Granted, any group comprised largely of people of colour or fighting for issues other than that of animal rights/welfare would have been shut down almost at its inception and its members thrown into prison for eternity. There’s a long and complex history to be written about PETA’s history in a country which often seems to care more about the animals left behind in hurricanes than the people whose lives are devastated, and where a tradition of omnivorous meat-eating sits alongside another of intense pet ownership. There’s also a history of the racialisation of animals as property and pets which, set alongside the history of the animal rights movement, provides a different picture altogether of what we think we know about the history of American domesticity.
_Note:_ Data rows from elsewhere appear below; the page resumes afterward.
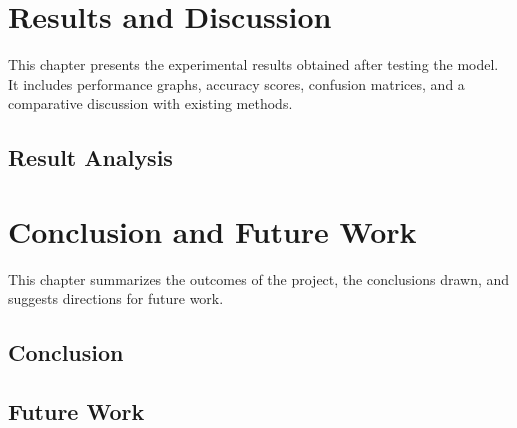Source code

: \documentclass[12pt]{report}
\begin{document}
\newpage

\chapter{Results and Discussion}


This chapter presents the experimental results obtained after testing the model. It includes performance graphs, accuracy scores, confusion matrices, and a comparative discussion with existing methods.


\section{Result Analysis}

\newpage

\chapter{Conclusion and Future Work}

This chapter summarizes the outcomes of the project, the conclusions drawn, and suggests directions for future work.

\section{Conclusion}

\section{Future Work}

\newpage
\end{document}
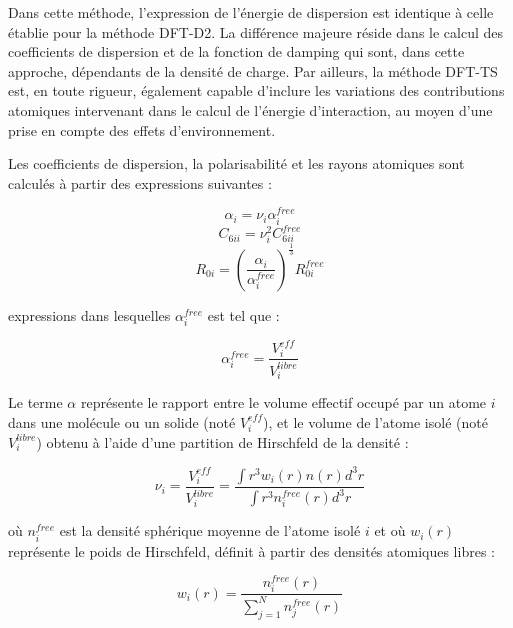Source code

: {	Dans cette méthode, l’expression de l'énergie de dispersion est identique à celle établie pour la méthode DFT-D2. La différence majeure réside dans le calcul des coefficients de dispersion et de la fonction de damping qui sont, dans cette approche, dépendants de la densité de charge. Par ailleurs, la méthode DFT-TS est, en toute rigueur, également capable d'inclure les variations des contributions atomiques intervenant dans le calcul de l’énergie d’interaction, au moyen d'une prise en compte des effets d'environnement. 
	
	Les coefficients de dispersion, la polarisabilité et les rayons atomiques sont calculés à partir des expressions suivantes :
	
	
		\begin{equation} \alpha_{i} = \nu_{i} \alpha_{i}^{free} \end{equation}
		\begin{equation} C_{6ii} = \nu_{i}^{2} C_{6ii}^{free} \end{equation}
		\begin{equation} R_{0i} = \left(\frac{\alpha_{i}}{\alpha_{i}^{free}}\right)^{\frac{1}{3}} R_{0i}^{free} \end{equation}

	
	\noindent expressions dans lesquelles $\alpha_{i}^{free}$ est tel que :
	
	\begin{equation}
	\alpha_{i}^{free} = \frac{V_{i}^{eff}}{V_{i}^{libre}}
	\end{equation}
	
	Le terme $\alpha$ représente le rapport entre le volume effectif occupé par un atome $i$ dans une molécule ou un solide (noté $V_{i}^{eff}$), et le volume de l’atome isolé (noté $V_{i}^{libre}$) obtenu à l’aide d’une partition de Hirschfeld de la densité \cite{buvcko2014extending} :
	
	\begin{equation}
	\nu_{i} = \frac{V_{i}^{eff}}{V_{i}^{libre}} = \frac{\int r^{3} w_{i}(r)n(r)d^{3}r}{\int r^{3} n_{i}^{free} (r)d^{3}r}
	\end{equation}
	
	où $n_{i}^{free}$ est la densité sphérique moyenne de l’atome isolé $i$ et où $w_{i}(r)$ représente le poids de Hirschfeld, définit à partir des densités atomiques libres : 
	
	\begin{equation}
	w_{i}(r)= \frac{n_{i}^{free}(r)}{\sum_{j=1}^{N} n_{j}^{free}(r)}
	\end{equation}
	\bigskip
	
}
I write about animals, and my forthcoming work looks at the affective power of “animal rights,” a term and a field I’m suspicious of even as I reluctantly describe myself, on occasion, as an “animal lover.” But I also write about capitalism and neoliberalism in particular, so it’s hard for me to look at PETA’s latest move and not be repulsed by the degree of its insensitivity and callousness.
The fact that Detroit’s water crisis comes as the end product of a long set of privatisation policies which disproportionately affect Black and poor populations hasn’t escaped notice. PETA’s proposal is callous, short-sighted, and ultimately meaningless. It does nothing to advance veganism or to get people to think about the systemic links between, say, poverty, race, and the degradation of animals, for meat or pleasure. Worst of all, it treats poor people as those deserving of economic relief only if they adhere to often unreasonable standards determined by mostly well-off, clueless, and usually white people.
Their official statement makes it clear that PETA doesn’t really give a damn about the larger problem, and studiously avoids making any political statement about the situation. It ignores the fact that meat and meat products are sometimes cheaper to procure and prepare than a vegetable-based diet, and it offers no clues as to how to make a vegan diet more sustainable for people living on the edge. Each family is offered a basket – an entire basket! – of “healthy vegan foods and recipes.”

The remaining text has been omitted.